Need help understanding DataBlock’s batch_tfms

I am completely confused as to what batch_tfms does. I need to have access to image/target tuples at the mini batch level. I thought that a setup such as batch_tfms=aug_tfms (where aug_tfms is a function that receives xb, yb as inputs) would work. Just like in the fasta1 dl_tfms parameter.

However, surprisingly I find the following:

  1. The function aug_tfms receives only one tensor xb as input

  2. It fires only once, at the first tuple of the mini batch

  3. When it fires, it cycles 3 times. The first reading gives me the image (in PIL format). The subsequent reading gives me the bounding box. And the third, the label. That’s it!

The end result is that batch_tfms gives me only a single tuple of the mini batch.

I am obviously not doing things right. Any guidance will be appreciated.

I have looked also at after_batch and before_batch, but these don’t help. I have tried to reverse engineer the aug_transforms() but got lost in the libraries that cannot be easily traversed.

Thanks for any help on the matter

Batch transforms run transforms on a batch, and their applied based on is occurring or what is available (ala typedispatch). For example, let’s look at bounding boxes. There is a transform called flip_lr, which flips an image left and right. If we check what this augmentation looks like, we see the following:

# Cell
def flip_lr(x:Image.Image): return x.transpose(Image.FLIP_LEFT_RIGHT)
def flip_lr(x:TensorImageBase): return x.flip(-1)
def flip_lr(x:TensorPoint): return TensorPoint(_neg_axis(x.clone(), 0))
def flip_lr(x:TensorBBox):  return TensorBBox(TensorPoint(x.view(-1,2)).flip_lr().view(-1,4))

What does this mean? It means if at some point in the pipeline, if either the x or the y are TensorBBox's or Image.Image's (PILImage, etc), then they have them applied.
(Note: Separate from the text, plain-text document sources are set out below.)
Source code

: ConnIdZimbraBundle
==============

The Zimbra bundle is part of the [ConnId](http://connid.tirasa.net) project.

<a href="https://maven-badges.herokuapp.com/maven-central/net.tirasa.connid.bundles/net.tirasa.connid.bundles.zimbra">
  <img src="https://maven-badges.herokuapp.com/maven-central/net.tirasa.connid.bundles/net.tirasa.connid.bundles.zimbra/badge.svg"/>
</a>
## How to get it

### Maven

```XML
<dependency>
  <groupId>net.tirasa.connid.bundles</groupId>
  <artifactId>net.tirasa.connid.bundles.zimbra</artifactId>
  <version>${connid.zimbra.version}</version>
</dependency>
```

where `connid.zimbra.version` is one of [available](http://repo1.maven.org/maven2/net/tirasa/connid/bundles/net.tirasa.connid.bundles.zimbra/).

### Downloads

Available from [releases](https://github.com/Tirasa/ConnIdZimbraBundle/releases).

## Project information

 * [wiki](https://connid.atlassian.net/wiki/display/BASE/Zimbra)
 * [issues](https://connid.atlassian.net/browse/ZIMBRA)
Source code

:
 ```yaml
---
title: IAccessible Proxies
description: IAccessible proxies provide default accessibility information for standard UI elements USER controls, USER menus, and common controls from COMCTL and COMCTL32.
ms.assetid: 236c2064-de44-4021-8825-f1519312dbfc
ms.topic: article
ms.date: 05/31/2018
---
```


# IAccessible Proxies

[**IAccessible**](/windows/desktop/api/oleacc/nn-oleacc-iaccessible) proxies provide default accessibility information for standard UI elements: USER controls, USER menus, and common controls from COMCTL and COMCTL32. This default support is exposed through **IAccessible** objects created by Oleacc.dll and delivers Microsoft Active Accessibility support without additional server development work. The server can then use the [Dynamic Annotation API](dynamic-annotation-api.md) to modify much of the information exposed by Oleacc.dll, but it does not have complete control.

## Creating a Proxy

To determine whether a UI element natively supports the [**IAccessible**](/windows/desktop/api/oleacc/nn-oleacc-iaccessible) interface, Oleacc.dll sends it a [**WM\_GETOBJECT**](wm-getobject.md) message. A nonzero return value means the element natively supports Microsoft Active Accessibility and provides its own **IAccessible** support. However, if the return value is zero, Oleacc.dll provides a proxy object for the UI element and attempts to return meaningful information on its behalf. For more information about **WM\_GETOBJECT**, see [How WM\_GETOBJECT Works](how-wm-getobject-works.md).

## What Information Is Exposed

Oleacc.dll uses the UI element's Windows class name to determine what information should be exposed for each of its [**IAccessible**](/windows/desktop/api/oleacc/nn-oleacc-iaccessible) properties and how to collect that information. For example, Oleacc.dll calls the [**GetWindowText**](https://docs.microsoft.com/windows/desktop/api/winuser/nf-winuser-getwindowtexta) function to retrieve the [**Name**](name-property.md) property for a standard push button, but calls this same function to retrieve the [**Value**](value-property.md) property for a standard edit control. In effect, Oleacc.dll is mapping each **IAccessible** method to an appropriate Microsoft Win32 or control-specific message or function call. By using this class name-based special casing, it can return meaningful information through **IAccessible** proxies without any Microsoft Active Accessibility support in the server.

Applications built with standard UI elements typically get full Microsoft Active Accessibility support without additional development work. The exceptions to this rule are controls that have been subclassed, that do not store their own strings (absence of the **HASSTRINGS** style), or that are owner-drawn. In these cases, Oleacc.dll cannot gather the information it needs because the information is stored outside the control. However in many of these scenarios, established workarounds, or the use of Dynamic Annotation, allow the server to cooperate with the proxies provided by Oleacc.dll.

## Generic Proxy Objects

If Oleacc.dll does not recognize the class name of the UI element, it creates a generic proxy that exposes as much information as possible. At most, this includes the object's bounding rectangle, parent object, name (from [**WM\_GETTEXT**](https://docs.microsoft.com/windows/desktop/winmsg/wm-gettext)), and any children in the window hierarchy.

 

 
Else they do not. aug_transforms applies a number of these transforms to an x or y, and if they do not contain the property (that x declaration for that type in the pipeline), then they are not run on your y.

Another example is looking at the DataBlock for BBox. If we look at it we see:

BBoxBlock = TransformBlock(type_tfms=TensorBBox.create, item_tfms=PointScaler, dls_kwargs = {'before_batch': bb_pad}). Which means when we have our batches, before do anything we pad our output, and along with this we run the PointScaler transform on our inputs.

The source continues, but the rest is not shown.